I guess I'll start with a bit of background. I ended up in a really bad position financially last year between breaking up with my fiance, inability to find work in my field, and student loan payments coming due. I was literally scraping the bottom of the barrel, my monthly income was siginificantly lower than my monthly bills and I'd run out of savings. So what I ended up doing was dancing in strip clubs part time on the side for a couple months to pay off my student loans. It was really an awful job, you meet a lot of scumy guys doing that, but it was legal work and it bailed me out of my financial problems.

I never expected to be applying for a job that would involve an extensive background check, but shit happens and things change, and here I am a couple months later applying to the army. I wasn't sure what to do about this particular aspect of my background on the applications, seemed like a damned if you do and damned if you don't kind of situation, so on the advice of a couple of buddies in the military, I left it off my application. This decision hasn't been sitting really well with me though. I'm not a dishonest person by nature, I absolutely hate lying and even fudging the truth a little makes me quite uncomfortable.

So I guess I have two questions, now that you all know the situation. Would the fact I danced in strip clubs get me turned down for military service? I didn't do it for very long and also did not get involved in any of the drugs or alcohol or <coughs> less than legal activities in the private rooms, but I know it's something that'll look bad nonetheless. And now that my application is already submitted, is it something I should (or even can?) change? There's not much of a paper trail linking me to it. Everything was paid in cash and I haven't gotten any T4's, so I'm guessing the clubs aren't filing any taxes or employment info. I am leaning towards telling the recruiters though, because I'm sure it's big shit if you get caught omitting something like that, and I hate this feeling you get in the pit of your stomach when you think you might get caught doing something bad.

Bleh. Stupid.

Any constructive suggestions would be greatly appreciated but please keep any flames to yourselves, I'm doing a good enough job beating myself up for being stupid on my own.

Thanks.


----------



## aesop081 (3 Apr 2005)

i can't relate to your dilema but i can tell you that in my experience, if you are honest on the forms they give you...it'll all work out.  Besides, you may not have like the work you were doing but it is honest work.. You were not a criminal so you should be ok.

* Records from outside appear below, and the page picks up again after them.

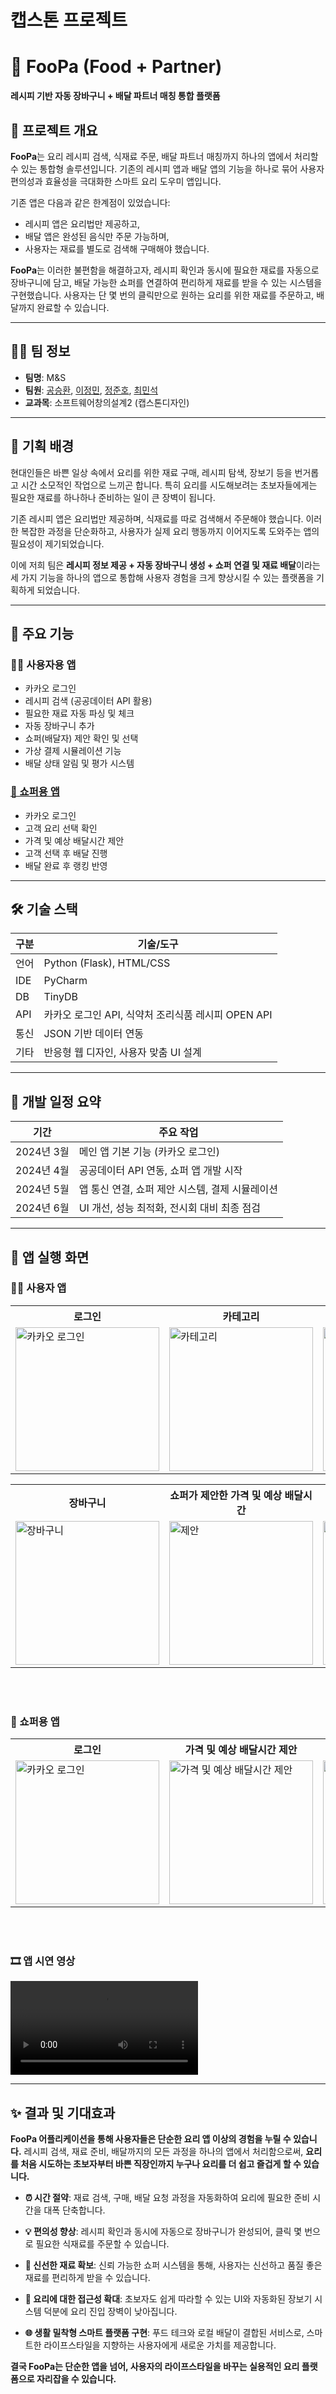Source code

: # 캡스톤 프로젝트
# 🛒 FooPa (Food + Partner)
**레시피 기반 자동 장바구니 + 배달 파트너 매칭 통합 플랫폼**

## 📌 프로젝트 개요

**FooPa**는 요리 레시피 검색, 식재료 주문, 배달 파트너 매칭까지 하나의 앱에서 처리할 수 있는 통합형 솔루션입니다. 
기존의 레시피 앱과 배달 앱의 기능을 하나로 묶어 사용자 편의성과 효율성을 극대화한 스마트 요리 도우미 앱입니다.

기존 앱은 다음과 같은 한계점이 있었습니다:
- 레시피 앱은 요리법만 제공하고, 
- 배달 앱은 완성된 음식만 주문 가능하며,
- 사용자는 재료를 별도로 검색해 구매해야 했습니다.

**FooPa**는 이러한 불편함을 해결하고자, 레시피 확인과 동시에 필요한 재료를 자동으로 장바구니에 담고, 배달 가능한 쇼퍼를 연결하여 편리하게 재료를 받을 수 있는 시스템을 구현했습니다. 
사용자는 단 몇 번의 클릭만으로 원하는 요리를 위한 재료를 주문하고, 배달까지 완료할 수 있습니다.

---

## 👨‍💻 팀 정보

- **팀명**: M&S  
- **팀원**: [공승환](https://github.com/LFC19),   [이정민](https://github.com/doog-jung-min),   [정준호](https://github.com/DDH-975),   [최민석](https://github.com/Catower917)  
- **교과목**: 소프트웨어창의설계2 (캡스톤디자인)  

---

## 🧠 기획 배경

현대인들은 바쁜 일상 속에서 요리를 위한 재료 구매, 레시피 탐색, 장보기 등을 번거롭고 시간 소모적인 작업으로 느끼곤 합니다. 특히 요리를 시도해보려는 초보자들에게는 필요한 재료를 하나하나 준비하는 일이 큰 장벽이 됩니다.

기존 레시피 앱은 요리법만 제공하며, 식재료를 따로 검색해서 주문해야 했습니다. 이러한 복잡한 과정을 단순화하고, 사용자가 실제 요리 행동까지 이어지도록 도와주는 앱의 필요성이 제기되었습니다.

이에 저희 팀은 **레시피 정보 제공 + 자동 장바구니 생성 + 쇼퍼 연결 및 재료 배달**이라는 세 가지 기능을 하나의 앱으로 통합해 사용자 경험을 크게 향상시킬 수 있는 플랫폼을 기획하게 되었습니다.

---

## 🚀 주요 기능

### 👨‍🍳 사용자용 앱
- 카카오 로그인
- 레시피 검색 (공공데이터 API 활용)
- 필요한 재료 자동 파싱 및 체크
- 자동 장바구니 추가
- 쇼퍼(배달자) 제안 확인 및 선택
- 가상 결제 시뮬레이션 기능
- 배달 상태 알림 및 평가 시스템

### <a href="https://github.com/DDH-975/Foopa_delivery_local">🚚 쇼퍼용 앱</a>
- 카카오 로그인
- 고객 요리 선택 확인
- 가격 및 예상 배달시간 제안
- 고객 선택 후 배달 진행
- 배달 완료 후 랭킹 반영

---

## 🛠 기술 스택

| 구분        | 기술/도구 |
|-------------|------------|
| 언어        | Python (Flask), HTML/CSS |
| IDE         | PyCharm |
| DB          | TinyDB |
| API         | 카카오 로그인 API, 식약처 조리식품 레시피 OPEN API |
| 통신        | JSON 기반 데이터 연동 |
| 기타        | 반응형 웹 디자인, 사용자 맞춤 UI 설계 |

---

## 📅 개발 일정 요약

| 기간 | 주요 작업 |
|------|-----------|
| 2024년 3월 | 메인 앱 기본 기능 (카카오 로그인) |
| 2024년 4월 | 공공데이터 API 연동, 쇼퍼 앱 개발 시작 |
| 2024년 5월 | 앱 통신 연결, 쇼퍼 제안 시스템, 결제 시뮬레이션 |
| 2024년 6월 | UI 개선, 성능 최적화, 전시회 대비 최종 점검 |

---
## 📱 앱 실행 화면

### 👨‍🍳 사용자 앱
<table>
  <tr>
    <th>로그인</th>
    <th>카테고리</th>
    <th>레시피</th>
  </tr>
  <tr>
    <td><img alt ="카카오 로그인" src="https://github.com/user-attachments/assets/7918ef92-c9ac-4523-9856-8c8c92882f4c" width="230"/></td>
    <td><img alt="카테고리" src="https://github.com/user-attachments/assets/64cae19d-e727-4d7d-8d98-43dff0bfbc9a" width="230"/></td>
    <td><img alt="레시피" src="https://github.com/user-attachments/assets/a5e62d79-bf1f-4e88-8e0b-355dbf3098b4" width="230"/></td>
  </tr>
</table>

<table>
  <tr>
    <th>장바구니</th>
    <th>쇼퍼가 제안한 가격 및 예상 배달시간 </th>
    <th>결제 화면</th>
    <th>영수증</th>
  </tr>
  <tr>
    <td><img alt="장바구니" src="https://github.com/user-attachments/assets/4cfecb35-9b1f-4c0e-b805-fee2afd1f17b" width="230"/></td>
    <td><img alt ="제안" src="https://github.com/user-attachments/assets/0c41bcab-ac48-443b-996c-e1f8cdacbd22" width="230"/></td>
    <td><img alt ="결제" src="https://github.com/user-attachments/assets/8ad6f731-0ebe-4cd0-9f25-8dc1e30a3212" width="230"/></td>
    <td><img alt ="영수증" src="https://github.com/user-attachments/assets/a3a1e6aa-adcf-4509-9a50-2d21deddf528" width="230"/></td>
  </tr>
</table>

<br>
<br>

### 🚚 쇼퍼용 앱
<table>
  <tr>
    <th>로그인</th>
    <th>가격 및 예상 배달시간 제안</th>
    <th>주문서</th>
  </tr>
  <tr>
    <td><img alt ="카카오 로그인" src="https://github.com/user-attachments/assets/90b98795-a62d-4086-a1b9-cdba7f660777" width="230"/></td>
    <td><img alt="가격 및 예상 배달시간 제안" src="https://github.com/user-attachments/assets/4468c298-9d57-4536-a311-b0d06881da79" width="230"/></td>
    <td><img alt="레시피" src="https://github.com/user-attachments/assets/dae4a9ed-c3c7-4dca-a507-ee42053a6f9a" width="230"/></td>
  </tr>
</table>

<br>
<br>

### 🎞 앱 시연 영상
<video src="https://github.com/user-attachments/assets/cd2e9774-5f60-44dd-ba6e-c863db958759" controls></video>

---

## ✨ 결과 및 기대효과
**FooPa 어플리케이션을 통해 사용자들은 단순한 요리 앱 이상의 경험을 누릴 수 있습니다.**
레시피 검색, 재료 준비, 배달까지의 모든 과정을 하나의 앱에서 처리함으로써, **요리를 처음 시도하는 초보자부터 바쁜 직장인까지 누구나 요리를 더 쉽고 즐겁게 할 수 있습니다.**

- **⏰ 시간 절약**: 재료 검색, 구매, 배달 요청 과정을 자동화하여 요리에 필요한 준비 시간을 대폭 단축합니다.

- **💡 편의성 향상**: 레시피 확인과 동시에 자동으로 장바구니가 완성되어, 클릭 몇 번으로 필요한 식재료를 주문할 수 있습니다.

- **🥬 신선한 재료 확보**: 신뢰 가능한 쇼퍼 시스템을 통해, 사용자는 신선하고 품질 좋은 재료를 편리하게 받을 수 있습니다.

- **🍳 요리에 대한 접근성 확대**: 초보자도 쉽게 따라할 수 있는 UI와 자동화된 장보기 시스템 덕분에 요리 진입 장벽이 낮아집니다.

- **🌐 생활 밀착형 스마트 플랫폼 구현**: 푸드 테크와 로컬 배달이 결합된 서비스로, 스마트한 라이프스타일을 지향하는 사용자에게 새로운 가치를 제공합니다.

**결국 FooPa는 단순한 앱을 넘어, 사용자의 라이프스타일을 바꾸는 실용적인 요리 플랫폼으로 자리잡을 수 있습니다.**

Thats my take on it, other may disagree


----------



## Strike (3 Apr 2005)

Although not completely related I have a friend who was a DJ in a club in Quebec city.  Not sure if he put it on the application but everyone he worked with knew about his former job.


----------



## Tpr.Orange (3 Apr 2005)

Admitting what you have done is the best possible practice. Plus it shows that you were able to get yourself out of a bad financial situations, and you can deal with it.


----------



## CrashBear (3 Apr 2005)

Honesty is always the best route to take. Trust me as an ex MP they will find out when they do the security screening.  It may make a difference if you are applying for certain positions.  If anything your finaincial difficulties may be more of a concern.


----------



## Navalsnpr (3 Apr 2005)

Definitely being forthcoming with the recruiters is the best route.

Honesty appears to be the best policy when walking into DND's front door.


----------



## TCBF (3 Apr 2005)

Considering the number of soldiers I have seen in strip clubs over the years, I see no moral high ground between watching the dancers or being one.     Most of the dancers I saw appeared to be in better physical condition than some of the soldiers watching them.

I doubt too many recruiters will be shocked at your story.

Best of luck with your career.

Tom


----------



## Gunner (3 Apr 2005)

sarahj, there is nothing to be ashamed of if you are involved in honest and legal work.   You don't mention what trade you are going into, so it entirely possible that they are just conducting the enhanced reliability check which is fairly cursory and may or may not state what you were doing.  Certainly if you are required to have a higher security clearance, some questions may be asked of your past activities.  

Bottom line, as many others have stated, honesty is the best policy.  How can you be a good soldier if you are not honest?  

Having said that, don't go advertising to your army buddies that you were a stripper, you don't need that type of attention.

Good luck.


----------



## Sh0rtbUs (3 Apr 2005)

Gunner said:
			
		

> Having said that, don't go advertising to your army buddies that you were a stripper, you don't need that type of attention.
> 
> Good luck.



I was thinking the same thing. Be careful who you confide in...


----------



## kincanucks (3 Apr 2005)

We don't care if you dance in a strip club or on a ballet stage but you had better be able to account for your employment history honestly.  Get the application back and enter the information.  I think I have interviewed about ten current or former strippers in recruiting (and liesurely) and we don't care if you were a stripper.  Good luck.  ;D


----------



## sarahj (4 Apr 2005)

Thank you very much everbody for the responses, it was very difficult for me to write that. I'm working on tracking down the employer info I need today, will hopefully have it all in to the person handling my file tomorrow, and I'm feeling much better about things already.


----------



## Sh0rtbUs (4 Apr 2005)

Good luck, keep us posted on how you fair out!


----------



## MeFandE (4 Apr 2005)

Hi Sarah, 

I wish you the very best of luck in your career and a strong congrats on surviving in this world and moving forward with your life! 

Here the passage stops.